===== Extracted data
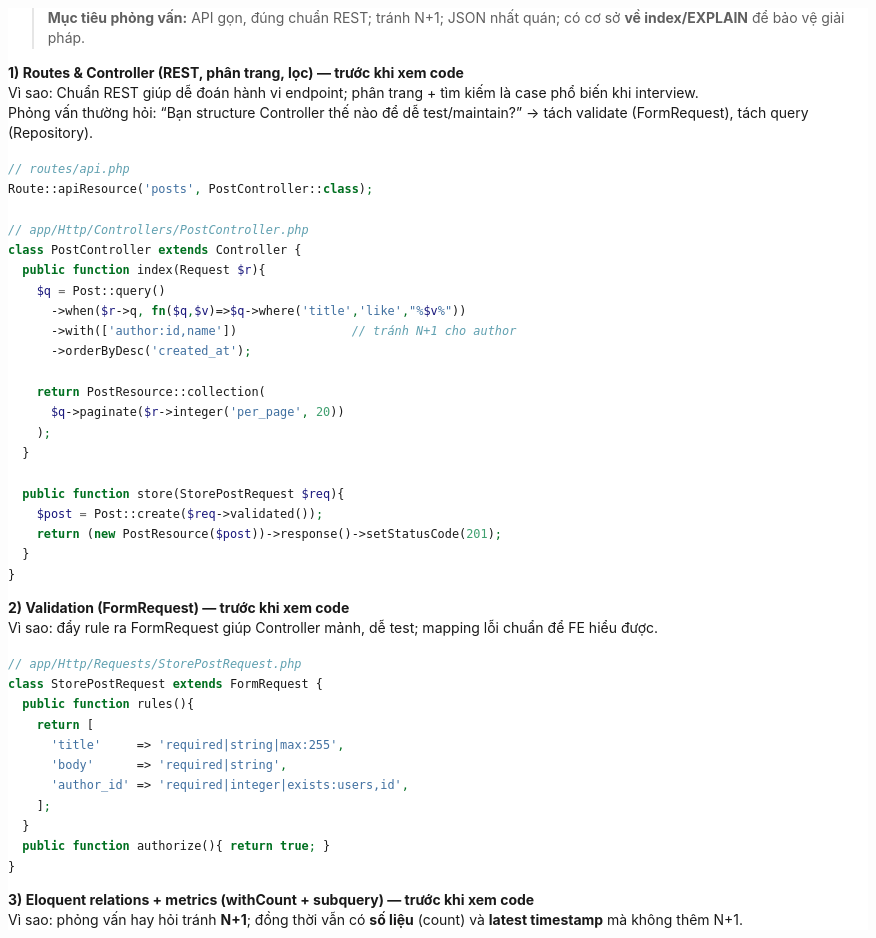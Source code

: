 
> **Mục tiêu phỏng vấn:** API gọn, đúng chuẩn REST; tránh N+1; JSON nhất quán; có cơ sở **về index/EXPLAIN** để bảo vệ giải pháp.

**1) Routes & Controller (REST, phân trang, lọc) — trước khi xem code**  
Vì sao: Chuẩn REST giúp dễ đoán hành vi endpoint; phân trang + tìm kiếm là case phổ biến khi interview.  
Phỏng vấn thường hỏi: “Bạn structure Controller thế nào để dễ test/maintain?” → tách validate (FormRequest), tách query (Repository).

```php
// routes/api.php
Route::apiResource('posts', PostController::class);

// app/Http/Controllers/PostController.php
class PostController extends Controller {
  public function index(Request $r){
    $q = Post::query()
      ->when($r->q, fn($q,$v)=>$q->where('title','like',"%$v%"))
      ->with(['author:id,name'])                // tránh N+1 cho author
      ->orderByDesc('created_at');

    return PostResource::collection(
      $q->paginate($r->integer('per_page', 20))
    );
  }

  public function store(StorePostRequest $req){
    $post = Post::create($req->validated());
    return (new PostResource($post))->response()->setStatusCode(201);
  }
}
```

**2) Validation (FormRequest) — trước khi xem code**  
Vì sao: đẩy rule ra FormRequest giúp Controller mảnh, dễ test; mapping lỗi chuẩn để FE hiểu được.

```php
// app/Http/Requests/StorePostRequest.php
class StorePostRequest extends FormRequest {
  public function rules(){
    return [
      'title'     => 'required|string|max:255',
      'body'      => 'required|string',
      'author_id' => 'required|integer|exists:users,id',
    ];
  }
  public function authorize(){ return true; }
}
```

**3) Eloquent relations + metrics (withCount + subquery) — trước khi xem code**  
Vì sao: phỏng vấn hay hỏi tránh **N+1**; đồng thời vẫn có **số liệu** (count) và **latest timestamp** mà không thêm N+1.
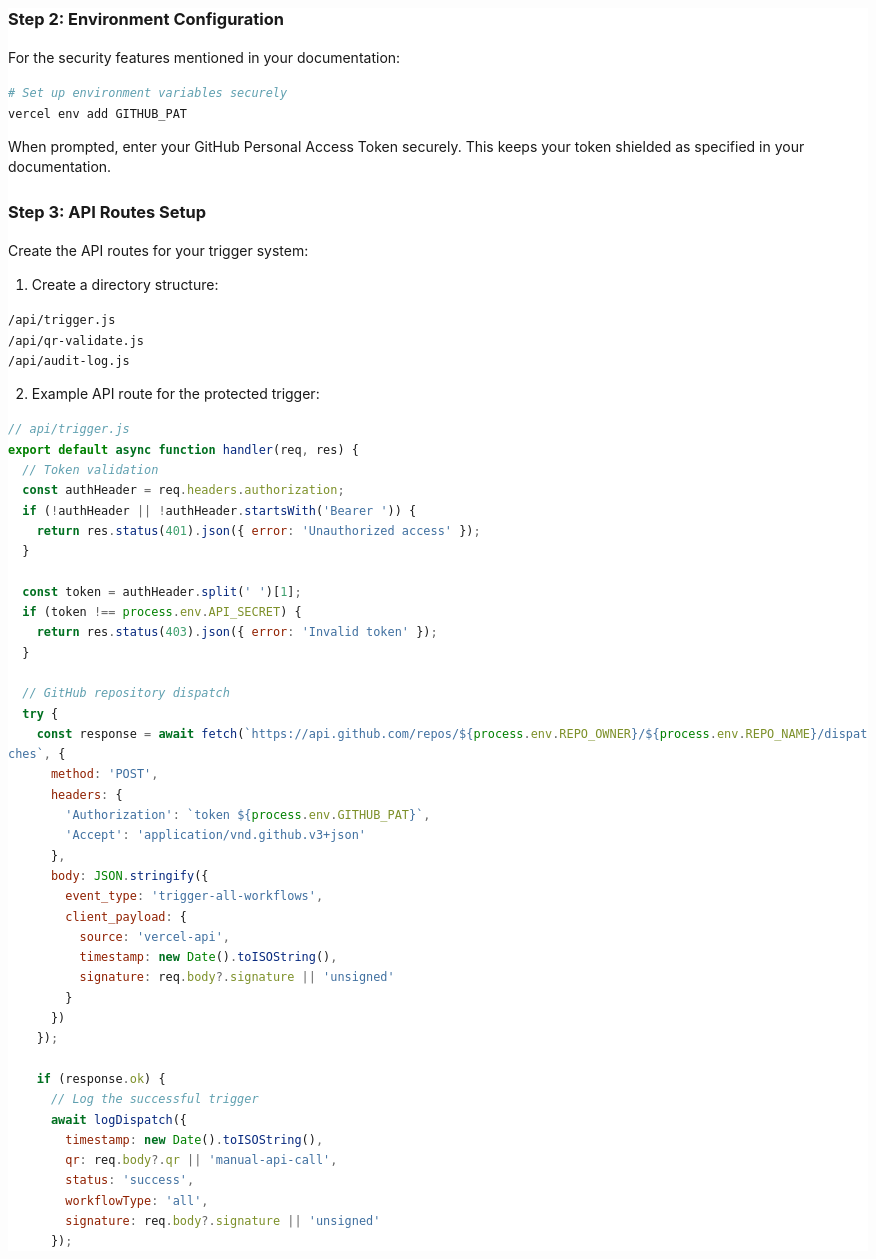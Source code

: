 ### Step 2: Environment Configuration

For the security features mentioned in your documentation:

```bash
# Set up environment variables securely
vercel env add GITHUB_PAT
```

When prompted, enter your GitHub Personal Access Token securely. This keeps your token shielded as specified in your documentation.

### Step 3: API Routes Setup

Create the API routes for your trigger system:

1. Create a directory structure:
```
/api/trigger.js
/api/qr-validate.js
/api/audit-log.js
```

2. Example API route for the protected trigger:

```javascript
// api/trigger.js
export default async function handler(req, res) {
  // Token validation
  const authHeader = req.headers.authorization;
  if (!authHeader || !authHeader.startsWith('Bearer ')) {
    return res.status(401).json({ error: 'Unauthorized access' });
  }
  
  const token = authHeader.split(' ')[1];
  if (token !== process.env.API_SECRET) {
    return res.status(403).json({ error: 'Invalid token' });
  }
  
  // GitHub repository dispatch
  try {
    const response = await fetch(`https://api.github.com/repos/${process.env.REPO_OWNER}/${process.env.REPO_NAME}/dispatches`, {
      method: 'POST',
      headers: {
        'Authorization': `token ${process.env.GITHUB_PAT}`,
        'Accept': 'application/vnd.github.v3+json'
      },
      body: JSON.stringify({
        event_type: 'trigger-all-workflows',
        client_payload: {
          source: 'vercel-api',
          timestamp: new Date().toISOString(),
          signature: req.body?.signature || 'unsigned'
        }
      })
    });
    
    if (response.ok) {
      // Log the successful trigger
      await logDispatch({
        timestamp: new Date().toISOString(),
        qr: req.body?.qr || 'manual-api-call',
        status: 'success',
        workflowType: 'all',
        signature: req.body?.signature || 'unsigned'
      });
```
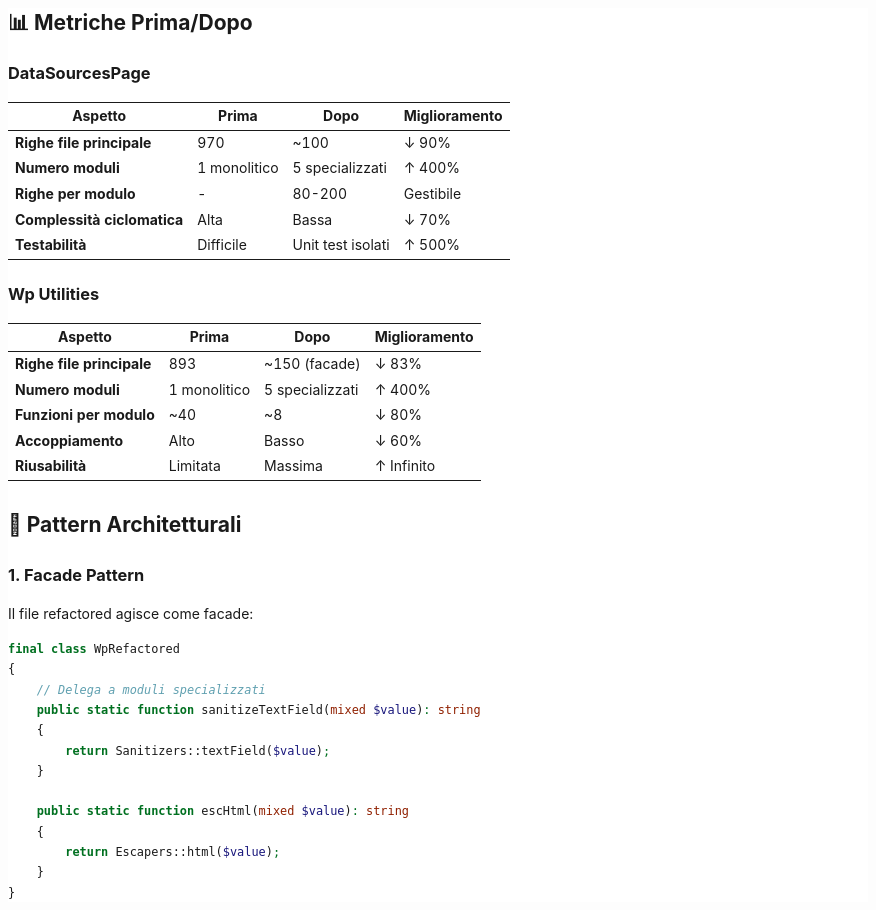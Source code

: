 ## 📊 Metriche Prima/Dopo

### DataSourcesPage

| Aspetto | Prima | Dopo | Miglioramento |
|---------|-------|------|---------------|
| **Righe file principale** | 970 | ~100 | ↓ 90% |
| **Numero moduli** | 1 monolitico | 5 specializzati | ↑ 400% |
| **Righe per modulo** | - | 80-200 | Gestibile |
| **Complessità ciclomatica** | Alta | Bassa | ↓ 70% |
| **Testabilità** | Difficile | Unit test isolati | ↑ 500% |

### Wp Utilities

| Aspetto | Prima | Dopo | Miglioramento |
|---------|-------|------|---------------|
| **Righe file principale** | 893 | ~150 (facade) | ↓ 83% |
| **Numero moduli** | 1 monolitico | 5 specializzati | ↑ 400% |
| **Funzioni per modulo** | ~40 | ~8 | ↓ 80% |
| **Accoppiamento** | Alto | Basso | ↓ 60% |
| **Riusabilità** | Limitata | Massima | ↑ Infinito |

## 🔧 Pattern Architetturali

### 1. **Facade Pattern**

Il file refactored agisce come facade:

```php
final class WpRefactored
{
    // Delega a moduli specializzati
    public static function sanitizeTextField(mixed $value): string
    {
        return Sanitizers::textField($value);
    }
    
    public static function escHtml(mixed $value): string
    {
        return Escapers::html($value);
    }
}
```
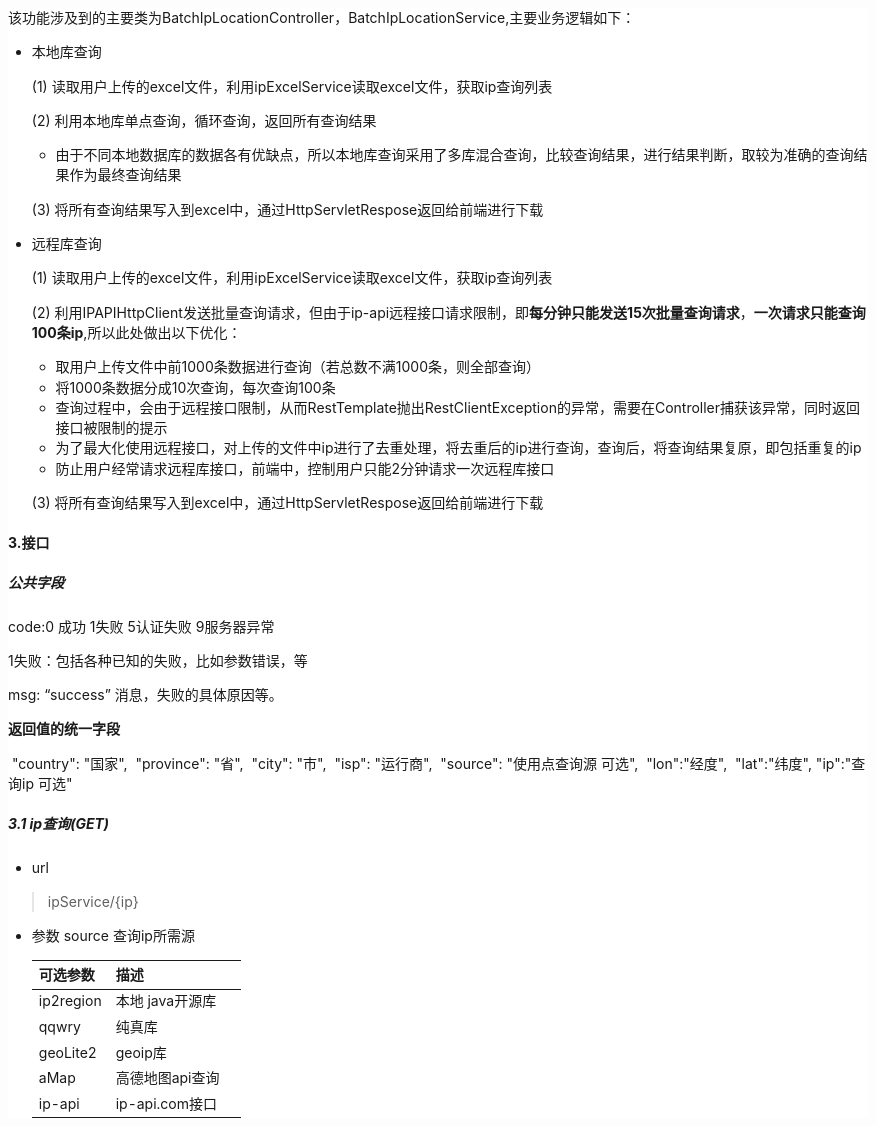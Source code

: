 该功能涉及到的主要类为BatchIpLocationController，BatchIpLocationService,主要业务逻辑如下：

- 本地库查询

  (1) 读取用户上传的excel文件，利用ipExcelService读取excel文件，获取ip查询列表

  (2) 利用本地库单点查询，循环查询，返回所有查询结果

  - 由于不同本地数据库的数据各有优缺点，所以本地库查询采用了多库混合查询，比较查询结果，进行结果判断，取较为准确的查询结果作为最终查询结果

  (3) 将所有查询结果写入到excel中，通过HttpServletRespose返回给前端进行下载

- 远程库查询

  (1) 读取用户上传的excel文件，利用ipExcelService读取excel文件，获取ip查询列表

  (2) 利用IPAPIHttpClient发送批量查询请求，但由于ip-api远程接口请求限制，即**每分钟只能发送15次批量查询请求**，**一次请求只能查询100条ip**,所以此处做出以下优化：

  - 取用户上传文件中前1000条数据进行查询（若总数不满1000条，则全部查询）
  - 将1000条数据分成10次查询，每次查询100条
  - 查询过程中，会由于远程接口限制，从而RestTemplate抛出RestClientException的异常，需要在Controller捕获该异常，同时返回接口被限制的提示
  - 为了最大化使用远程接口，对上传的文件中ip进行了去重处理，将去重后的ip进行查询，查询后，将查询结果复原，即包括重复的ip
  - 防止用户经常请求远程库接口，前端中，控制用户只能2分钟请求一次远程库接口

  (3) 将所有查询结果写入到excel中，通过HttpServletRespose返回给前端进行下载





#### 3.接口

##### **公共字段**

code:0 成功 1失败 5认证失败 9服务器异常

1失败：包括各种已知的失败，比如参数错误，等

msg: “success” 消息，失败的具体原因等。

**返回值的统一字段** 

​    "country": "国家",
​    "province": "省",
​    "city": "市",
​    "isp": "运行商",
​	"source": "使用点查询源 可选",
​	"lon":"经度",
​	"lat":"纬度",
​	"ip":"查询ip 可选" 

##### 3.1 ip查询(GET)

* url

> ipService/{ip}

* 参数
  source 查询ip所需源

  | 可选参数  | 描述            |      |
  | --------- | --------------- | ---- |
  | ip2region | 本地 java开源库 |      |
  | qqwry     | 纯真库          |      |
  | geoLite2  | geoip库         |      |
  | aMap      | 高德地图api查询 |      |
  | ip-api    | ip-api.com接口  |      |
==========
_Task instructions_
Check each line of the records above, and copy those that hold the word "required".

_Solution below_
      'title'     => 'required|string|max:255',
      'body'      => 'required|string',
      'author_id' => 'required|integer|exists:users,id',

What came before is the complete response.